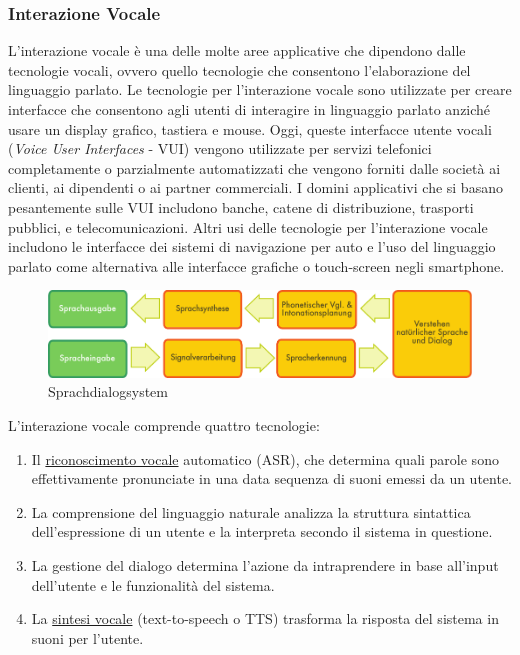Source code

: \documentclass[]{../../metanetpaper}
\begin{document}
\begin{multicols}{2}
\subsubsection{Interazione Vocale}

L'interazione vocale \`{e} una delle molte aree applicative che dipendono
dalle tecnologie vocali, ovvero quello tecnologie che consentono
l'elaborazione del linguaggio parlato. Le tecnologie per l'interazione vocale
sono utilizzate per creare interfacce che consentono agli utenti di interagire
in linguaggio parlato anzich\'{e} usare un display grafico, tastiera e
mouse. Oggi, queste interfacce utente vocali (\emph{Voice User Interfaces} -
VUI) vengono utilizzate per servizi telefonici completamente o parzialmente
automatizzati che vengono forniti dalle societ\`{a} ai clienti, ai dipendenti
o ai partner commerciali. I domini applicativi che si basano pesantemente
sulle VUI includono banche, catene di distribuzione, trasporti pubblici, e
telecomunicazioni. Altri usi delle tecnologie per l'interazione vocale
includono le interfacce dei sistemi di navigazione per auto e l'uso del
linguaggio parlato come alternativa alle interfacce grafiche o touch-screen
negli smartphone.



\begin{figure}[htb]
  \center 
  \includegraphics[width=\textwidth]{../_media/german/simple_speech-based_dialogue_architecture}
  \caption{Sprachdialogsystem}
  \label{fig:dialoguearch_de}
\end{figure}

L'interazione vocale comprende quattro tecnologie: 


\begin{enumerate}
\item Il \underline{riconoscimento vocale} automatico (ASR), che determina quali parole sono effettivamente pronunciate in una data sequenza di suoni emessi da un utente.
\item La comprensione del linguaggio naturale analizza la struttura sintattica dell'espressione di un utente e la interpreta secondo il sistema in questione.
\item La gestione del dialogo determina l'azione da intraprendere in base all'input dell'utente e le funzionalit\`{a} del sistema.
\item La \underline{sintesi vocale} (text-to-speech o TTS) trasforma la risposta del sistema in suoni per l'utente.
\end{enumerate}


\end{multicols}
\end{document}
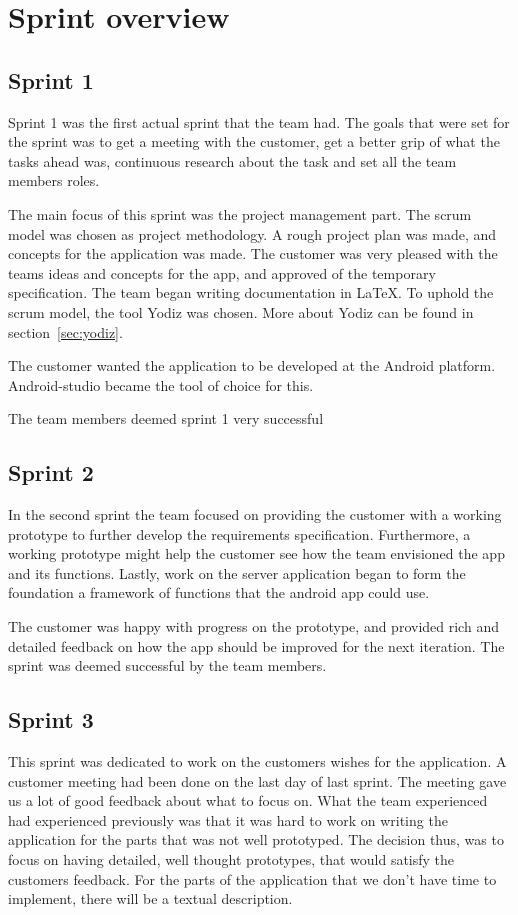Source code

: \section{Sprint overview}


\subsection{Sprint 1}
Sprint 1 was the first actual sprint that the team had. The goals that were set for the sprint was to get a meeting with the customer, get a better grip of what the tasks ahead was, continuous research about the task and set all the team members roles.

The main focus of this sprint was the project management part. The scrum model was chosen as project methodology. A rough project plan was made, and concepts for the application was made.
The customer was very pleased with the teams ideas and concepts for the app, and approved of the temporary specification. The team began writing documentation in \LaTeX. To uphold the scrum model, the tool Yodiz was chosen. More about Yodiz can be found in section~\ref{sec:yodiz}.

The customer wanted the application to be developed at the Android platform. Android-studio became the tool of choice for this.

The team members deemed sprint 1 very successful

\subsection{Sprint 2}
In the second sprint the team focused on providing the customer with a working
prototype to further develop the requirements specification. Furthermore, a
working prototype might help the customer see how the team envisioned the app
and its functions. Lastly, work on the server application began to form the
foundation a framework of functions that the android app could use.

The customer was happy with progress on the prototype, and provided rich and detailed feedback on how the app should be improved for the next iteration. The sprint was deemed successful by the team members.

\subsection{Sprint 3}
This sprint was dedicated to work on the customers wishes for the application. A customer meeting had been done on the last day of last sprint. The meeting gave us a lot of good feedback about what to focus on. What the team experienced had experienced previously was that it was hard to work on writing the application for the parts that was not well prototyped.
The decision thus, was to focus on having detailed, well thought prototypes, that would satisfy the customers feedback. For the parts of the application that we don't have time to implement, there will be a textual description.

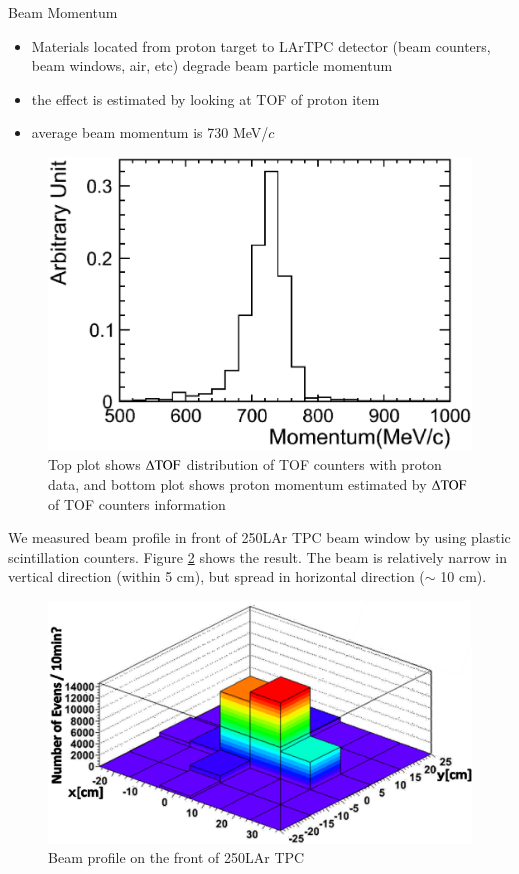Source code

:Beam Momentum
\begin{itemize}
\item Materials located from proton target to LArTPC detector (beam counters, beam windows, air, etc) degrade beam particle momentum
\item the effect is estimated by looking at TOF of proton item
\item average beam momentum is 730 MeV/$c$
\end{itemize}

\begin{figure}[htbp]
  \begin{center}
    \includegraphics[width=1.0\hsize,clip]{fig/Momentum_proton.eps}
    \caption{Top plot shows $\rm {\Delta TOF}$ distribution of TOF counters with proton data,
      and bottom plot shows proton momentum estimated by $\rm {\Delta TOF}$ of TOF counters information}
    \label{fig:Proton_momentum}
  \end{center}
\end{figure} 

We measured beam profile in front of 250LAr TPC beam window by using plastic scintillation counters.
Figure \ref{beamprofile_250L} shows the result.
The beam is relatively narrow in vertical direction (within 5 cm),
but spread in horizontal direction ($\sim$ 10 cm).

\begin{figure}[!htb]
  \begin{center}
     \includegraphics[width=0.8\hsize,clip]{./fig/BeamProfile3.eps}
  \end{center}
  \caption{Beam profile on the front of 250LAr TPC}
  \label{beamprofile_250L}
\end{figure}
○ ○ ○ ○
- _WHAT NEEDS TO BE DONE_
Exact copies of the entries above are needed, with every picture removed.

- _THE ANSWER_
Source code

: \documentclass[]{../../metanetpaper}
\begin{document}
\begin{multicols}{2}
\subsubsection{Interazione Vocale}

L'interazione vocale \`{e} una delle molte aree applicative che dipendono
dalle tecnologie vocali, ovvero quello tecnologie che consentono
l'elaborazione del linguaggio parlato. Le tecnologie per l'interazione vocale
sono utilizzate per creare interfacce che consentono agli utenti di interagire
in linguaggio parlato anzich\'{e} usare un display grafico, tastiera e
mouse. Oggi, queste interfacce utente vocali (\emph{Voice User Interfaces} -
VUI) vengono utilizzate per servizi telefonici completamente o parzialmente
automatizzati che vengono forniti dalle societ\`{a} ai clienti, ai dipendenti
o ai partner commerciali. I domini applicativi che si basano pesantemente
sulle VUI includono banche, catene di distribuzione, trasporti pubblici, e
telecomunicazioni. Altri usi delle tecnologie per l'interazione vocale
includono le interfacce dei sistemi di navigazione per auto e l'uso del
linguaggio parlato come alternativa alle interfacce grafiche o touch-screen
negli smartphone.



\begin{figure}[htb]
  \center 
  \includegraphics[width=\textwidth]{../_media/german/simple_speech-based_dialogue_architecture}
  \caption{Sprachdialogsystem}
  \label{fig:dialoguearch_de}
\end{figure}

L'interazione vocale comprende quattro tecnologie: 


\begin{enumerate}
\item Il \underline{riconoscimento vocale} automatico (ASR), che determina quali parole sono effettivamente pronunciate in una data sequenza di suoni emessi da un utente.
\item La comprensione del linguaggio naturale analizza la struttura sintattica dell'espressione di un utente e la interpreta secondo il sistema in questione.
\item La gestione del dialogo determina l'azione da intraprendere in base all'input dell'utente e le funzionalit\`{a} del sistema.
\item La \underline{sintesi vocale} (text-to-speech o TTS) trasforma la risposta del sistema in suoni per l'utente.
\end{enumerate}


\end{multicols}
\end{document}
Source code

: \section{Sprint overview}


\subsection{Sprint 1}
Sprint 1 was the first actual sprint that the team had. The goals that were set for the sprint was to get a meeting with the customer, get a better grip of what the tasks ahead was, continuous research about the task and set all the team members roles.

The main focus of this sprint was the project management part. The scrum model was chosen as project methodology. A rough project plan was made, and concepts for the application was made.
The customer was very pleased with the teams ideas and concepts for the app, and approved of the temporary specification. The team began writing documentation in \LaTeX. To uphold the scrum model, the tool Yodiz was chosen. More about Yodiz can be found in section~\ref{sec:yodiz}.

The customer wanted the application to be developed at the Android platform. Android-studio became the tool of choice for this.

The team members deemed sprint 1 very successful

\subsection{Sprint 2}
In the second sprint the team focused on providing the customer with a working
prototype to further develop the requirements specification. Furthermore, a
working prototype might help the customer see how the team envisioned the app
and its functions. Lastly, work on the server application began to form the
foundation a framework of functions that the android app could use.

The customer was happy with progress on the prototype, and provided rich and detailed feedback on how the app should be improved for the next iteration. The sprint was deemed successful by the team members.

\subsection{Sprint 3}
This sprint was dedicated to work on the customers wishes for the application. A customer meeting had been done on the last day of last sprint. The meeting gave us a lot of good feedback about what to focus on. What the team experienced had experienced previously was that it was hard to work on writing the application for the parts that was not well prototyped.
The decision thus, was to focus on having detailed, well thought prototypes, that would satisfy the customers feedback. For the parts of the application that we don't have time to implement, there will be a textual description.

Source code

:Beam Momentum
\begin{itemize}
\item Materials located from proton target to LArTPC detector (beam counters, beam windows, air, etc) degrade beam particle momentum
\item the effect is estimated by looking at TOF of proton item
\item average beam momentum is 730 MeV/$c$
\end{itemize}

\begin{figure}[htbp]
  \begin{center}
    \includegraphics[width=1.0\hsize,clip]{fig/Momentum_proton.eps}
    \caption{Top plot shows $\rm {\Delta TOF}$ distribution of TOF counters with proton data,
      and bottom plot shows proton momentum estimated by $\rm {\Delta TOF}$ of TOF counters information}
    \label{fig:Proton_momentum}
  \end{center}
\end{figure} 

We measured beam profile in front of 250LAr TPC beam window by using plastic scintillation counters.
Figure \ref{beamprofile_250L} shows the result.
The beam is relatively narrow in vertical direction (within 5 cm),
but spread in horizontal direction ($\sim$ 10 cm).

\begin{figure}[!htb]
  \begin{center}
     \includegraphics[width=0.8\hsize,clip]{./fig/BeamProfile3.eps}
  \end{center}
  \caption{Beam profile on the front of 250LAr TPC}
  \label{beamprofile_250L}
\end{figure}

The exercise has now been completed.